Saved entries:
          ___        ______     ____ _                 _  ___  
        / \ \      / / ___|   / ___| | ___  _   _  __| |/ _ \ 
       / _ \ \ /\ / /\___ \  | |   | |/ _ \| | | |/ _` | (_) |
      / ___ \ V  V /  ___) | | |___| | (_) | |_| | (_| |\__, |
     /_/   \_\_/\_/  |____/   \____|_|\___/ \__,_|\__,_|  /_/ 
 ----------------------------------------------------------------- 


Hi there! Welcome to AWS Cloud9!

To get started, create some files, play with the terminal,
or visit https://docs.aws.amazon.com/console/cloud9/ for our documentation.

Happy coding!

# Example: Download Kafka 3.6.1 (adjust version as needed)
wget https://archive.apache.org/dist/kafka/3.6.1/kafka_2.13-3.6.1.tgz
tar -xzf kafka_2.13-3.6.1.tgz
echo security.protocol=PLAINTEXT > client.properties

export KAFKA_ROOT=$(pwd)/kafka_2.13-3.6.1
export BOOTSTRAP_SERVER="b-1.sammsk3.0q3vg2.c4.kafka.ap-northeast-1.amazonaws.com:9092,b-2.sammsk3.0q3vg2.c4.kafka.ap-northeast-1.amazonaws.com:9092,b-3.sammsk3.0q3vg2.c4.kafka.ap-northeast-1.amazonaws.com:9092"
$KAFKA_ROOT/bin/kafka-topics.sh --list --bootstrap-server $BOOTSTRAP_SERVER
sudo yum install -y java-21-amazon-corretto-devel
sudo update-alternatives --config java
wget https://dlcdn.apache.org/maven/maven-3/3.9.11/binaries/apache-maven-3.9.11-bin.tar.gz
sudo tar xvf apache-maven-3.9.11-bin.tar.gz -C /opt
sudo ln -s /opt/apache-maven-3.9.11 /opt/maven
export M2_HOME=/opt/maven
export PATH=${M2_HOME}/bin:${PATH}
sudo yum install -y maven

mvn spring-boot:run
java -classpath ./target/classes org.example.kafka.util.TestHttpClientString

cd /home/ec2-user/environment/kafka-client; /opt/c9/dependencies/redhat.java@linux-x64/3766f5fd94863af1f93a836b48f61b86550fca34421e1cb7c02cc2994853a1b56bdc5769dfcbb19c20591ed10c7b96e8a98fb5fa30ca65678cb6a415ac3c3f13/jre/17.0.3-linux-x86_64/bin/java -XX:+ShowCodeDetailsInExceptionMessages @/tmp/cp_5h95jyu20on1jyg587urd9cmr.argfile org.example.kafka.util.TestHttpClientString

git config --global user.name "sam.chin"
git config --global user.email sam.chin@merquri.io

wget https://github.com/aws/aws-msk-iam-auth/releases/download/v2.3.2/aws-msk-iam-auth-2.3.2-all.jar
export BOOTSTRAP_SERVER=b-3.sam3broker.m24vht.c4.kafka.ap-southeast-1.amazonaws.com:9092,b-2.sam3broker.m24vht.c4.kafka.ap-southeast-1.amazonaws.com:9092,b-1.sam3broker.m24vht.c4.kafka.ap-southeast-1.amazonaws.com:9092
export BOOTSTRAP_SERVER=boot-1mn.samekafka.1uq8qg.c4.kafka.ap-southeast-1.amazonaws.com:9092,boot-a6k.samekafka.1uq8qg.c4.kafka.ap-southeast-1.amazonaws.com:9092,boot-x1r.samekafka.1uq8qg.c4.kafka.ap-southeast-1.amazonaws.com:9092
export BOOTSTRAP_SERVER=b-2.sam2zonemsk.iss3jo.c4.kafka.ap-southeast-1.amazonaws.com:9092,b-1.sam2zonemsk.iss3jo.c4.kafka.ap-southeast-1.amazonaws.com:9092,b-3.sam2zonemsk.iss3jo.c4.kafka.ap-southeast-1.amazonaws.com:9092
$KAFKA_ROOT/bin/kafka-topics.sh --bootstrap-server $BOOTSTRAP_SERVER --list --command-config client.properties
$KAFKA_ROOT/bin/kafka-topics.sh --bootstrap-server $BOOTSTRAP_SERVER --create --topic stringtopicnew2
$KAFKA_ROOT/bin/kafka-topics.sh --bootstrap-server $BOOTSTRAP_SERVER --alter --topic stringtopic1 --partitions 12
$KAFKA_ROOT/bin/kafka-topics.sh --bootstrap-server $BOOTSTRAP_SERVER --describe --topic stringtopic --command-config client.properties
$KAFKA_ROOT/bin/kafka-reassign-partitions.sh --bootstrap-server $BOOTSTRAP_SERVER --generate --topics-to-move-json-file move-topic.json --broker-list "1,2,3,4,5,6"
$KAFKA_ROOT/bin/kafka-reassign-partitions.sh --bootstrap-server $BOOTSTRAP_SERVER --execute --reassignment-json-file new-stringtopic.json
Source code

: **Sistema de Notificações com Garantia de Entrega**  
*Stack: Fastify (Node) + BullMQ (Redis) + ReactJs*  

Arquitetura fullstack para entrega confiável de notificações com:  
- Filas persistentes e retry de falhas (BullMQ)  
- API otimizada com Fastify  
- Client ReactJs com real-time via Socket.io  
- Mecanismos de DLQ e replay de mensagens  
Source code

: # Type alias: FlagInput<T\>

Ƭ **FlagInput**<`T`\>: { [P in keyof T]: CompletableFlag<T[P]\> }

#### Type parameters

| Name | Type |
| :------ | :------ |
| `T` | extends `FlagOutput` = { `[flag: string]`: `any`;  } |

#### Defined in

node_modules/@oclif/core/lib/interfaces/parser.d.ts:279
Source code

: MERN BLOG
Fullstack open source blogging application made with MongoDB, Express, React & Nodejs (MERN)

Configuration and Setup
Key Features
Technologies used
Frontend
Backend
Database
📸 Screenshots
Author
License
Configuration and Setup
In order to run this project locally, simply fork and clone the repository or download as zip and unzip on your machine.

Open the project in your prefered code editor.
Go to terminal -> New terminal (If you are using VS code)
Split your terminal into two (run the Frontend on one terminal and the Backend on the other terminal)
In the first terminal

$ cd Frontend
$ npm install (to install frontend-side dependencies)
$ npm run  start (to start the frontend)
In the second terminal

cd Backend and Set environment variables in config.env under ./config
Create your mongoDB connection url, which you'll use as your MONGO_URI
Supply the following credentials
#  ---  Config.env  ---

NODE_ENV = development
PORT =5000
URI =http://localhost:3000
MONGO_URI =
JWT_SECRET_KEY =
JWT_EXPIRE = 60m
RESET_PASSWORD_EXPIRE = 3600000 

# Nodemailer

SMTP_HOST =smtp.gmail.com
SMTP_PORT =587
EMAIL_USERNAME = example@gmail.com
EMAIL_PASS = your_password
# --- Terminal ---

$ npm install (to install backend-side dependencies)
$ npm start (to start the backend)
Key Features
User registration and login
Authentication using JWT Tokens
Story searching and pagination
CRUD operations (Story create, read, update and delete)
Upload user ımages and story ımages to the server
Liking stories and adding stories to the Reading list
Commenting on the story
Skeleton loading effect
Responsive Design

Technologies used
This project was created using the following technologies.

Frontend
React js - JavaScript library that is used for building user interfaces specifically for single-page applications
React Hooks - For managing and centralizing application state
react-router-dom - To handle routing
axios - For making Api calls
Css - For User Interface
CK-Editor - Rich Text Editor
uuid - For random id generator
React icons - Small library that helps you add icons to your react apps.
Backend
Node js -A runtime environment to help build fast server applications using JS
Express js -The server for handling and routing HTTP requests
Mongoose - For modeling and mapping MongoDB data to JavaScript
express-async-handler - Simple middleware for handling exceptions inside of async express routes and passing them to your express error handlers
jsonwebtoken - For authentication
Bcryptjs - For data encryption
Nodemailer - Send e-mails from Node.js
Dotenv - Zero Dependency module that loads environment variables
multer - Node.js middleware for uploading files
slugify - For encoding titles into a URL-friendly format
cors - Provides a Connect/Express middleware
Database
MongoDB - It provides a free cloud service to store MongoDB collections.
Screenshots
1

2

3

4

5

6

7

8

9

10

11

§ **Task brief**: Each line of the data that holds the word "command" should be copied.

§ **Output for this exercise**:
$KAFKA_ROOT/bin/kafka-topics.sh --bootstrap-server $BOOTSTRAP_SERVER --list --command-config client.properties
$KAFKA_ROOT/bin/kafka-topics.sh --bootstrap-server $BOOTSTRAP_SERVER --describe --topic stringtopic --command-config client.properties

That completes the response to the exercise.